SlurmConnector

The Slurm connector allows offloading execution to High-Performance Computing (HPC) facilities orchestrated by the Slurm queue manager. It extends the QueueManagerConnector, which inherits from the ConnectorWrapper interface, allowing users to offload jobs to local or remote Slurm controllers using the stacked locations mechanism. The HPC facility is supposed to be constantly active, reducing the deployment phase to deploy the inner connector (e.g., to create an SSHConnection pointing to an HPC login node).

Warning

Note that in StreamFlow v0.1, the QueueManagerConnector directly inherited from the SSHConnector at the implementation level. Consequently, all the properties needed to open an SSH connection to the HPC login node (e.g., hostname, username, and sshKey) were defined directly in the QueueManagerConnector. This path is still supported by StreamFlow v0.2, but it is deprecated and will be removed in StreamFlow v0.3.

Interaction with the Slurm scheduler happens through a Bash script with #SLURM directives. Users can pass the path of a custom script to the connector using the file attribute of the SlurmService configuration. This file is interpreted as a Jinja2 template and populated at runtime by the connector. Alternatively, users can pass Slurm options directly from YAML using the other options of a SlurmService object.

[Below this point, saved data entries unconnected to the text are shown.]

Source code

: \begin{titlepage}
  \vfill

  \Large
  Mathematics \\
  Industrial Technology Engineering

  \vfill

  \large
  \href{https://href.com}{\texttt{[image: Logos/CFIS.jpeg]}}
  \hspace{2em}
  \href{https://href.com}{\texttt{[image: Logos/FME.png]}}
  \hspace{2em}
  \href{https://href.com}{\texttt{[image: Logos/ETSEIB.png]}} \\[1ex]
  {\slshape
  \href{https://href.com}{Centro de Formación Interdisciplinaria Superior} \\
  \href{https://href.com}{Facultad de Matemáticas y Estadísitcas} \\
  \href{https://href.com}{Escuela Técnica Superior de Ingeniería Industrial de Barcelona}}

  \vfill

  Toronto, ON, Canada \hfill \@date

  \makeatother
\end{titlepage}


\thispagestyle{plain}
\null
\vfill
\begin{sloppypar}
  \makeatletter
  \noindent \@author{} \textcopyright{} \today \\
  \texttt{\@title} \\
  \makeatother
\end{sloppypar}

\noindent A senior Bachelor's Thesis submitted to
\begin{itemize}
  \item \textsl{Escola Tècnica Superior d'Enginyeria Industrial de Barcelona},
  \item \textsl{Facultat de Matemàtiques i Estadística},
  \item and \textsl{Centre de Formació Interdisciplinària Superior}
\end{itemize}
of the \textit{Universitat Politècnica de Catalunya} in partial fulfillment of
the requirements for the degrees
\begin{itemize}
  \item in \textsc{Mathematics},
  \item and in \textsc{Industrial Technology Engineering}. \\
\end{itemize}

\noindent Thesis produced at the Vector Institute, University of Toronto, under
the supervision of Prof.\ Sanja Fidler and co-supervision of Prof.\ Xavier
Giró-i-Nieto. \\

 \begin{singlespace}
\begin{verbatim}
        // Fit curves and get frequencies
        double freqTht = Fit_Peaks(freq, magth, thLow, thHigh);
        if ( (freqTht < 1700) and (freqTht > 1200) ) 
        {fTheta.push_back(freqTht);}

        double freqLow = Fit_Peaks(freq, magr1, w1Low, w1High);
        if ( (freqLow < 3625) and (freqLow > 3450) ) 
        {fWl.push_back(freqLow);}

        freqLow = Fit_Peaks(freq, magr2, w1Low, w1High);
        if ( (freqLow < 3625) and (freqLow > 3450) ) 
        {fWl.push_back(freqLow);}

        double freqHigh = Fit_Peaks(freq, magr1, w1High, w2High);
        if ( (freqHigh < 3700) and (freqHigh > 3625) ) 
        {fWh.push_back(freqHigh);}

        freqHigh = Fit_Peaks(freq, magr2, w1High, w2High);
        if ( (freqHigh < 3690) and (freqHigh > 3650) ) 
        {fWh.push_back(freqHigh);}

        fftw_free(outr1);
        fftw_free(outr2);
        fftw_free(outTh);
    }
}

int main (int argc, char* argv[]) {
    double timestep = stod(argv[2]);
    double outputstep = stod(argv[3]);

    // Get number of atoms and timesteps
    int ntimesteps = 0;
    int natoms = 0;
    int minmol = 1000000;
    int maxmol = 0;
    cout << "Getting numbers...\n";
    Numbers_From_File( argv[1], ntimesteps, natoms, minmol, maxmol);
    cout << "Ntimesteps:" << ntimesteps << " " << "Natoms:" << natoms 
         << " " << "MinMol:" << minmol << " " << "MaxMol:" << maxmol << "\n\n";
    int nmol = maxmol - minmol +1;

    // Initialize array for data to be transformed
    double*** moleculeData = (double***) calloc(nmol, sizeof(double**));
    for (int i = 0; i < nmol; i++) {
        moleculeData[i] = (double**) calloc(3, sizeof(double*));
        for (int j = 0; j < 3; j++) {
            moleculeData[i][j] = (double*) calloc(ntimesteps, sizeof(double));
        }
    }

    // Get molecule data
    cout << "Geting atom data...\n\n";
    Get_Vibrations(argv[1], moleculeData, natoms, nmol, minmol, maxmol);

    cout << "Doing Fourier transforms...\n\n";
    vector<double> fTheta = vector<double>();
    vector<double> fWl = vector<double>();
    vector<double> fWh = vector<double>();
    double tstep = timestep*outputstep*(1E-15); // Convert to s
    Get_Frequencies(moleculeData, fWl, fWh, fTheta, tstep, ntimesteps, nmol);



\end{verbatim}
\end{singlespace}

As an example, suppose to have a Slurm template script called sbatch.sh, with the following content:

#!/bin/bash

#SBATCH --nodes=1
#SBATCH --partition=queue_name
#SBATCH --mem=1gb

{{streamflow_command}}

A Slurm deployment configuration which uses the sbatch.sh file to spawn jobs can be written as follows:

deployments:
  slurm-example:
    type: slurm
    config:
      services:
        example:
          file: sbatch.sh

Alternatively, the same behaviour can be recreated by directly passing options through the YAML configuration, as follows:

deployments:
  slurm-example:
    type: slurm
    config:
      services:
        example:
          nodes: 1
          partition: queue_name
          mem: 1gb

Being passed directly to the sbatch command line, the YAML options have higher priority than the file-based ones.

Warning

Note that the file property in the upper configuration level, i.e., outside a service definition, is still supported in StreamFlow v0.2, but it is deprecated and will be removed in StreamFlow v0.3.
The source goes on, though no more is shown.